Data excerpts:
----------------------------------------
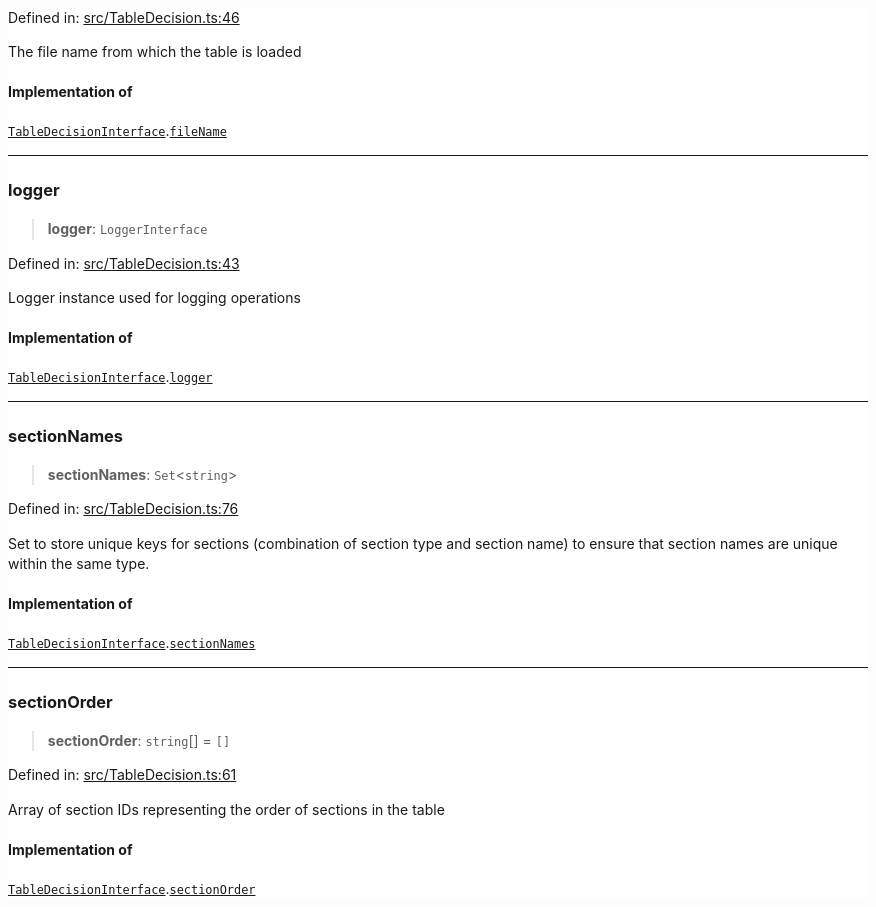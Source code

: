 Defined in: [src/TableDecision.ts:46](https://github.com/xhubioTable/model-decision/blob/bb86cb17a9e3e1e8be81aea7d412ff6f096a060e/src/TableDecision.ts#L46)

The file name from which the table is loaded

#### Implementation of

[`TableDecisionInterface`](../interfaces/TableDecisionInterface.md).[`fileName`](../interfaces/TableDecisionInterface.md#filename)

***

### logger

> **logger**: `LoggerInterface`

Defined in: [src/TableDecision.ts:43](https://github.com/xhubioTable/model-decision/blob/bb86cb17a9e3e1e8be81aea7d412ff6f096a060e/src/TableDecision.ts#L43)

Logger instance used for logging operations

#### Implementation of

[`TableDecisionInterface`](../interfaces/TableDecisionInterface.md).[`logger`](../interfaces/TableDecisionInterface.md#logger)

***

### sectionNames

> **sectionNames**: `Set`\<`string`\>

Defined in: [src/TableDecision.ts:76](https://github.com/xhubioTable/model-decision/blob/bb86cb17a9e3e1e8be81aea7d412ff6f096a060e/src/TableDecision.ts#L76)

Set to store unique keys for sections (combination of section type and section name)
to ensure that section names are unique within the same type.

#### Implementation of

[`TableDecisionInterface`](../interfaces/TableDecisionInterface.md).[`sectionNames`](../interfaces/TableDecisionInterface.md#sectionnames)

***

### sectionOrder

> **sectionOrder**: `string`[] = `[]`

Defined in: [src/TableDecision.ts:61](https://github.com/xhubioTable/model-decision/blob/bb86cb17a9e3e1e8be81aea7d412ff6f096a060e/src/TableDecision.ts#L61)

Array of section IDs representing the order of sections in the table

#### Implementation of

[`TableDecisionInterface`](../interfaces/TableDecisionInterface.md).[`sectionOrder`](../interfaces/TableDecisionInterface.md#sectionorder)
----------------------------------------
EXERCISE
Retype, exactly and in full, the lines above from the one containing "to ensure that" through the one containing "### sectionOrder".

SOLVED PROBLEM
to ensure that section names are unique within the same type.

#### Implementation of

[`TableDecisionInterface`](../interfaces/TableDecisionInterface.md).[`sectionNames`](../interfaces/TableDecisionInterface.md#sectionnames)

***

### sectionOrder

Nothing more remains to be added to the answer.